Durch wechselseitiges Misstrauen und durch die Angst, zu kurz zu kommen, gehen Teams, die auf Augenhöhe miteinander arbeiten wollen, kaputt. Denn es beginnt das, was in der Ur-Geschichte als Folge der Sünde beschrieben wird: Menschen setzen sich selbst absolut und fangen an, sich auf Kosten anderer zu profilieren. Menschen nehmen sich selbst mehr und machen sich selbst groß, indem sie anderen etwas wegnehmen und sie klein halten. Die ihnen gegebene Macht nutzen sie nicht, um einen fruchtbaren Raum zu schaffen, in dem Menschen wachsen können, sondern um ihren persönlichen Machtbereich zu weiten.

So beginnt Mensch über Mensch zu herrschen – im Kleinen und Privaten wie im großen Weltgeschehen. In allen sozialen Bereichen und zu allen Zeiten ist das zu beobachten: Machthaber herrschen über ihre Untertanen, Herren herrschen über Sklaven, Männer herrschen über Frauen. Letzteres wird in der Ur-Geschichte ausdrücklich als Folge der Sünde angekündigt: Es wird ein Ungleichgewicht zwischen den Geschlechtern geben. Das Team auf hat. Augenhöhe gerät aus dem Gleichgewicht.

Der Mann wird über die Frau herrschen. In der kleinsten intimsten Einheit, die Gottes Idee vom Miteinander widerspiegeln soll, kommt es zum Ungleichgewicht, zum Machtkampf und von dort ausgehend zieht dieser Machtkampf seine Kreise.

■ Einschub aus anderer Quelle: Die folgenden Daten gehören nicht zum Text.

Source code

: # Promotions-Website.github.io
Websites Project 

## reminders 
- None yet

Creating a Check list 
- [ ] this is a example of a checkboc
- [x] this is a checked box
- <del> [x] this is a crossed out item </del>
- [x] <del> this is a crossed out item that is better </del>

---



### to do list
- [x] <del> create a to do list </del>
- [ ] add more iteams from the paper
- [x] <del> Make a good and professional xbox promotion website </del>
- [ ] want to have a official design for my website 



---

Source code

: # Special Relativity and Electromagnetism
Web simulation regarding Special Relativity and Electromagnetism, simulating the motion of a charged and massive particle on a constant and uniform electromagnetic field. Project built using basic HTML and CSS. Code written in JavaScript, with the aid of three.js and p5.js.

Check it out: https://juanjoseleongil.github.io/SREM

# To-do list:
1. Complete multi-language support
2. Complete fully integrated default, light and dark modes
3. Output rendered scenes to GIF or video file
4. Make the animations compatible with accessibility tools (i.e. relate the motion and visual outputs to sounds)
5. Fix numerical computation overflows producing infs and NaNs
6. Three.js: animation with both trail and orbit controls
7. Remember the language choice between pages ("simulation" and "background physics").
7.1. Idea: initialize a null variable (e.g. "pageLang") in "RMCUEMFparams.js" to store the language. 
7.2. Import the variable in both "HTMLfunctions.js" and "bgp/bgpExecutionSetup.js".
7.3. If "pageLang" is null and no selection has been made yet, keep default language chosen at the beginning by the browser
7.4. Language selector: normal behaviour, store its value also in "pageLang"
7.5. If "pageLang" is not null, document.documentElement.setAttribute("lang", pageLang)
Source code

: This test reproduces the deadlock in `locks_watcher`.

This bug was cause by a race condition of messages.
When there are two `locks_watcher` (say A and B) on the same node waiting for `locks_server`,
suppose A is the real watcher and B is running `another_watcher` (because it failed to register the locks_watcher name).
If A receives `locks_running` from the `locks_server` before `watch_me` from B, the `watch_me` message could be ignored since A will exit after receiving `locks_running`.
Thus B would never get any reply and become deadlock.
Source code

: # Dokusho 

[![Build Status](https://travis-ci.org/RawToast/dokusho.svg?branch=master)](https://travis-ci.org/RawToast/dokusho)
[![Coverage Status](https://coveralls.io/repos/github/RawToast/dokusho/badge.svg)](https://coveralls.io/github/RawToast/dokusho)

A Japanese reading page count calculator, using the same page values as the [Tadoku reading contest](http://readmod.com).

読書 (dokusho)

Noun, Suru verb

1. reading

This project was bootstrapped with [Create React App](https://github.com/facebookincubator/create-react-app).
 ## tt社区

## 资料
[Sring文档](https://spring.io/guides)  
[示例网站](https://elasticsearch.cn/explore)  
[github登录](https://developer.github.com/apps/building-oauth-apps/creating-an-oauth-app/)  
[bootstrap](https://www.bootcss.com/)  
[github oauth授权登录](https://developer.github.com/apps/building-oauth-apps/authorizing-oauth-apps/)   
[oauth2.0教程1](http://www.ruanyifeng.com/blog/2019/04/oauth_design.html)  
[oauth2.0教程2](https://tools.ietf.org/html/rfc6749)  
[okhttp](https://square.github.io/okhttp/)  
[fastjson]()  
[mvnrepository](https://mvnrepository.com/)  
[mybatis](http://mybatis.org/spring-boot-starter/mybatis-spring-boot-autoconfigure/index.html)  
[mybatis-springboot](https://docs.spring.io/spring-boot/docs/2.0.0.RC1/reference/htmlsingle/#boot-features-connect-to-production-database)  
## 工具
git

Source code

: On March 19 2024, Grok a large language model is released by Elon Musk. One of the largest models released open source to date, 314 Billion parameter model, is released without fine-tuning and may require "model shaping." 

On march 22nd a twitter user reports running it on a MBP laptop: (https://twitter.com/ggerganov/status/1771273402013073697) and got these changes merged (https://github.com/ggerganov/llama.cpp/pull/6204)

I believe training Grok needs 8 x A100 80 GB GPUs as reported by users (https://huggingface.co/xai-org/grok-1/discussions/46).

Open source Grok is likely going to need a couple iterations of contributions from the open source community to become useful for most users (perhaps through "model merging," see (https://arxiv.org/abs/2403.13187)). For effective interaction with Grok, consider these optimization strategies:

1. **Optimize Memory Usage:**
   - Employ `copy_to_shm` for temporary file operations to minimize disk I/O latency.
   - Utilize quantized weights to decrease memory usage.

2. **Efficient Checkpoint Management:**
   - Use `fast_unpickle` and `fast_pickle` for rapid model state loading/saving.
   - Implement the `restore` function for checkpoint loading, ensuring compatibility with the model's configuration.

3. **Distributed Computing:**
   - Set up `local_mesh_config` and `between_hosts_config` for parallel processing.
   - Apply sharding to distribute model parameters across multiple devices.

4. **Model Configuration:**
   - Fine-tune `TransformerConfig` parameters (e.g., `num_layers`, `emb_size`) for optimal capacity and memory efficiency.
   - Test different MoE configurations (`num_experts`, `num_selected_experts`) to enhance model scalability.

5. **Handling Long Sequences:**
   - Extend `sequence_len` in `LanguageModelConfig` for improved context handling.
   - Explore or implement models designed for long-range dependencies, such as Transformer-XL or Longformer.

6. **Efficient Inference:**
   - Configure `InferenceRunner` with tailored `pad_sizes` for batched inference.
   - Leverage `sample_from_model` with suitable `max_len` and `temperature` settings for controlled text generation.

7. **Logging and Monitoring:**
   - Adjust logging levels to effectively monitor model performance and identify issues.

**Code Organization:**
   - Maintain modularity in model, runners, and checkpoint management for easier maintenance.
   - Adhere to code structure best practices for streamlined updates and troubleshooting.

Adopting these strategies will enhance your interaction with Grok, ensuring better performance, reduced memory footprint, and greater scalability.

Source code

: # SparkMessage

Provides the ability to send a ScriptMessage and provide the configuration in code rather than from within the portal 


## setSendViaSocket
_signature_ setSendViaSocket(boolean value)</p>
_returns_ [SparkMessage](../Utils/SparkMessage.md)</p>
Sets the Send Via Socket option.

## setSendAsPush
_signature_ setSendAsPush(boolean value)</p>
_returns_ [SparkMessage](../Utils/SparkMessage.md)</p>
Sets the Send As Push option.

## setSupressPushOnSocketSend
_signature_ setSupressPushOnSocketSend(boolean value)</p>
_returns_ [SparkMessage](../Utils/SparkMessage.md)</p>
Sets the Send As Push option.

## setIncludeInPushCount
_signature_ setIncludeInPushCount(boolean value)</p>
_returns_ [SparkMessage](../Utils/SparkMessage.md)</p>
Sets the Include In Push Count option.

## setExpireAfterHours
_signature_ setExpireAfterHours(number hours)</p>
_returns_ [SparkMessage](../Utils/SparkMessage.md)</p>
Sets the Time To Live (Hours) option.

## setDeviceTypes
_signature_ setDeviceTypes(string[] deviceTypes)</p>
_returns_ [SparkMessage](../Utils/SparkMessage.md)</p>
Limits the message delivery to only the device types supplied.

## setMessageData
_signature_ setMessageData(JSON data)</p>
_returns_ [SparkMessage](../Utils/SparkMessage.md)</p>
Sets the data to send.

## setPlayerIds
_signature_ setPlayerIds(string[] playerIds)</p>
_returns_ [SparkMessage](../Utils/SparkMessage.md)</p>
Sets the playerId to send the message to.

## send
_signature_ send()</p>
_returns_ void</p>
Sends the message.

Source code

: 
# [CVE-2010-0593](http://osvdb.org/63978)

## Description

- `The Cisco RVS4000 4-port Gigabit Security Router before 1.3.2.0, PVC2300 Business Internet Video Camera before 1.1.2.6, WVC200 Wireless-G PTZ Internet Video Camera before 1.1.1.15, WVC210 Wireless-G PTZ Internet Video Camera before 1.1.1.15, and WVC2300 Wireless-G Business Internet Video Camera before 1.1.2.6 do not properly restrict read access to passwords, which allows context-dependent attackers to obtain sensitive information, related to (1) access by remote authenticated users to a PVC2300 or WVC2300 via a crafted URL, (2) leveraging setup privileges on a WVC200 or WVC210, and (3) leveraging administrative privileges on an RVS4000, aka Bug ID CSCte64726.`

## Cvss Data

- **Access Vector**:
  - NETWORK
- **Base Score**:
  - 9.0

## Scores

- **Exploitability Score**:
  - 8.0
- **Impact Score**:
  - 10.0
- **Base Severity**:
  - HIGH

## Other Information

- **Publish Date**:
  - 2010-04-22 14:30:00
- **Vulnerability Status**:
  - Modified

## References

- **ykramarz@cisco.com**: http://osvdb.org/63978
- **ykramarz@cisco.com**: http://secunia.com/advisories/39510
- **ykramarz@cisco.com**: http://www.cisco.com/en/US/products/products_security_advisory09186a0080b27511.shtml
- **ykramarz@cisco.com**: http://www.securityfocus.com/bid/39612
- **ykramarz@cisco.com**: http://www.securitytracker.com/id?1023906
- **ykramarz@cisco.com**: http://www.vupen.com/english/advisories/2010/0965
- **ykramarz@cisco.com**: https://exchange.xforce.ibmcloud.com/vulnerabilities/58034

Wir sollten anerkennen, dass dies zur Natur des Menschen gehört: Jeder Mensch möchte autark sein und unabhängig von Gott und seinen Mitmenschen. Jeder Mensch versucht auf Kosten anderer sich selbst größer zu machen. Das tut mensch, indem er feststellt, dass andere Menschen anders sind und indem er dann diesen einzelnen Menschen oder gleich eine ganze Gruppe als geringer, als weniger wert beurteilt.

So war mit größter Selbstverständlichkeit jahrhunderte- und jahrtausendelang in der Politik klar: Es gibt Menschen, die wahlweise aufgrund ihrer Abstammung, ihres Geldes oder ihrer Klugheit über andere Menschen herrschen dürfen. Undenkbar war es, dass das ganze Volk bestimmen sollte, wer die Macht bekommt.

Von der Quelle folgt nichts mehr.